BEGIN Supplied records

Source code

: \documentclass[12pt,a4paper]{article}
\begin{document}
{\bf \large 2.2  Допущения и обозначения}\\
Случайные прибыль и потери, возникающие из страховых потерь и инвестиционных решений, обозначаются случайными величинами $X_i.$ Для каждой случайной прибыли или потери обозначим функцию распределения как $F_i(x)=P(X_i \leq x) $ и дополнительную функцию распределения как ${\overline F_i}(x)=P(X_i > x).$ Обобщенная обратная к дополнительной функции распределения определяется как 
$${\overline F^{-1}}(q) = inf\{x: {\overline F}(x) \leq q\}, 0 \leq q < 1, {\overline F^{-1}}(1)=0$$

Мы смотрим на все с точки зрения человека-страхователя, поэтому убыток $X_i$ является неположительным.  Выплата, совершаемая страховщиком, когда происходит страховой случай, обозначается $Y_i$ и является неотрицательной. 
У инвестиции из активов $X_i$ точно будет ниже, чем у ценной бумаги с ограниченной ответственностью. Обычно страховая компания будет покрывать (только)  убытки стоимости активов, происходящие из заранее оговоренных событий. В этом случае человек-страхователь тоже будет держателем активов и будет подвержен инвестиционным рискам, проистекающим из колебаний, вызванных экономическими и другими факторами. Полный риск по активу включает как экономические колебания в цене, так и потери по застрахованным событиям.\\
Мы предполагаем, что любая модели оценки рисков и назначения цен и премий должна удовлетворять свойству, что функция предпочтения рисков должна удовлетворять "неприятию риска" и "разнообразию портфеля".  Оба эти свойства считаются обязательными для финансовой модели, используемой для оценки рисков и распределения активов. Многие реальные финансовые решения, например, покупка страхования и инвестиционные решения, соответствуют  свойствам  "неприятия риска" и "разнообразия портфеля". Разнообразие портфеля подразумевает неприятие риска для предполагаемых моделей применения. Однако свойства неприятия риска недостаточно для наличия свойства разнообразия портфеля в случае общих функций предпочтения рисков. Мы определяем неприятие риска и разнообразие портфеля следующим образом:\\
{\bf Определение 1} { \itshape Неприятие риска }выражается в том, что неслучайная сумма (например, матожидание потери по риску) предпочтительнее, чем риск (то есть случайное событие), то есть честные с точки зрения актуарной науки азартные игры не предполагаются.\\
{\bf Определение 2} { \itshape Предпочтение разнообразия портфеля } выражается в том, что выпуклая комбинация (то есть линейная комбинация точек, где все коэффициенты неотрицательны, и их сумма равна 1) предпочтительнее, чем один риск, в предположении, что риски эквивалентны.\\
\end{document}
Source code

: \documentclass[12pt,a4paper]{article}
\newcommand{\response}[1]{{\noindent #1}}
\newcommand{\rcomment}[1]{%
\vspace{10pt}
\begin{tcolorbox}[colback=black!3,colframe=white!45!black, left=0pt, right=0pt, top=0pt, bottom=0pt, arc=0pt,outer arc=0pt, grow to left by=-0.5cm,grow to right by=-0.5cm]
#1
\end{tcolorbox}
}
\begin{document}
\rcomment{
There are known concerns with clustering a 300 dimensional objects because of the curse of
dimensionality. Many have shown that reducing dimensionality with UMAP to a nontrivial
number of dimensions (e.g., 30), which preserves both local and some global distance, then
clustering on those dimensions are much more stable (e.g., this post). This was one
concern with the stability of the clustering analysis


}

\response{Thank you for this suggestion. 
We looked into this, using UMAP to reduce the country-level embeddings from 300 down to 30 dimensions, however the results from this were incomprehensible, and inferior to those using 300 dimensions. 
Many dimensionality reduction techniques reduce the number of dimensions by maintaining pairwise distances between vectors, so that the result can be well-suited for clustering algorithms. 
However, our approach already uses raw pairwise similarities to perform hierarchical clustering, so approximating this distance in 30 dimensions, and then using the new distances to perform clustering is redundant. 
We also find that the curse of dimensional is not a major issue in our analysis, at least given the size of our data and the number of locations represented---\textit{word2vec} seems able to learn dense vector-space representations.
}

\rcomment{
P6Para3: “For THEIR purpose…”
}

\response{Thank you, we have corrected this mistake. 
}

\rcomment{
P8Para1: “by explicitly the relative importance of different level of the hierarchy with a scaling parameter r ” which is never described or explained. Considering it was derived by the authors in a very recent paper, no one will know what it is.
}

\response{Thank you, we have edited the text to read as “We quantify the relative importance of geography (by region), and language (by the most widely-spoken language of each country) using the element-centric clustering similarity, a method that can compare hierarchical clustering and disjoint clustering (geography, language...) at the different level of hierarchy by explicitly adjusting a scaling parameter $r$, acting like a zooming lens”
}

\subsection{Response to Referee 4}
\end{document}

END Supplied records

__Problem description__:
Each line above must be retyped exactly.

__Answer to this task__:
Source code

: \documentclass[12pt,a4paper]{article}
\begin{document}
{\bf \large 2.2  Допущения и обозначения}\\
Случайные прибыль и потери, возникающие из страховых потерь и инвестиционных решений, обозначаются случайными величинами $X_i.$ Для каждой случайной прибыли или потери обозначим функцию распределения как $F_i(x)=P(X_i \leq x) $ и дополнительную функцию распределения как ${\overline F_i}(x)=P(X_i > x).$ Обобщенная обратная к дополнительной функции распределения определяется как 
$${\overline F^{-1}}(q) = inf\{x: {\overline F}(x) \leq q\}, 0 \leq q < 1, {\overline F^{-1}}(1)=0$$

Мы смотрим на все с точки зрения человека-страхователя, поэтому убыток $X_i$ является неположительным.  Выплата, совершаемая страховщиком, когда происходит страховой случай, обозначается $Y_i$ и является неотрицательной. 
У инвестиции из активов $X_i$ точно будет ниже, чем у ценной бумаги с ограниченной ответственностью. Обычно страховая компания будет покрывать (только)  убытки стоимости активов, происходящие из заранее оговоренных событий. В этом случае человек-страхователь тоже будет держателем активов и будет подвержен инвестиционным рискам, проистекающим из колебаний, вызванных экономическими и другими факторами. Полный риск по активу включает как экономические колебания в цене, так и потери по застрахованным событиям.\\
Мы предполагаем, что любая модели оценки рисков и назначения цен и премий должна удовлетворять свойству, что функция предпочтения рисков должна удовлетворять "неприятию риска" и "разнообразию портфеля".  Оба эти свойства считаются обязательными для финансовой модели, используемой для оценки рисков и распределения активов. Многие реальные финансовые решения, например, покупка страхования и инвестиционные решения, соответствуют  свойствам  "неприятия риска" и "разнообразия портфеля". Разнообразие портфеля подразумевает неприятие риска для предполагаемых моделей применения. Однако свойства неприятия риска недостаточно для наличия свойства разнообразия портфеля в случае общих функций предпочтения рисков. Мы определяем неприятие риска и разнообразие портфеля следующим образом:\\
{\bf Определение 1} { \itshape Неприятие риска }выражается в том, что неслучайная сумма (например, матожидание потери по риску) предпочтительнее, чем риск (то есть случайное событие), то есть честные с точки зрения актуарной науки азартные игры не предполагаются.\\
{\bf Определение 2} { \itshape Предпочтение разнообразия портфеля } выражается в том, что выпуклая комбинация (то есть линейная комбинация точек, где все коэффициенты неотрицательны, и их сумма равна 1) предпочтительнее, чем один риск, в предположении, что риски эквивалентны.\\
\end{document}
Source code

: \documentclass[12pt,a4paper]{article}
\newcommand{\response}[1]{{\noindent #1}}
\newcommand{\rcomment}[1]{%
\vspace{10pt}
\begin{tcolorbox}[colback=black!3,colframe=white!45!black, left=0pt, right=0pt, top=0pt, bottom=0pt, arc=0pt,outer arc=0pt, grow to left by=-0.5cm,grow to right by=-0.5cm]
#1
\end{tcolorbox}
}
\begin{document}
\rcomment{
There are known concerns with clustering a 300 dimensional objects because of the curse of
dimensionality. Many have shown that reducing dimensionality with UMAP to a nontrivial
number of dimensions (e.g., 30), which preserves both local and some global distance, then
clustering on those dimensions are much more stable (e.g., this post). This was one
concern with the stability of the clustering analysis


}

\response{Thank you for this suggestion. 
We looked into this, using UMAP to reduce the country-level embeddings from 300 down to 30 dimensions, however the results from this were incomprehensible, and inferior to those using 300 dimensions. 
Many dimensionality reduction techniques reduce the number of dimensions by maintaining pairwise distances between vectors, so that the result can be well-suited for clustering algorithms. 
However, our approach already uses raw pairwise similarities to perform hierarchical clustering, so approximating this distance in 30 dimensions, and then using the new distances to perform clustering is redundant. 
We also find that the curse of dimensional is not a major issue in our analysis, at least given the size of our data and the number of locations represented---\textit{word2vec} seems able to learn dense vector-space representations.
}

\rcomment{
P6Para3: “For THEIR purpose…”
}

\response{Thank you, we have corrected this mistake. 
}

\rcomment{
P8Para1: “by explicitly the relative importance of different level of the hierarchy with a scaling parameter r ” which is never described or explained. Considering it was derived by the authors in a very recent paper, no one will know what it is.
}

\response{Thank you, we have edited the text to read as “We quantify the relative importance of geography (by region), and language (by the most widely-spoken language of each country) using the element-centric clustering similarity, a method that can compare hierarchical clustering and disjoint clustering (geography, language...) at the different level of hierarchy by explicitly adjusting a scaling parameter $r$, acting like a zooming lens”
}

\subsection{Response to Referee 4}
\end{document}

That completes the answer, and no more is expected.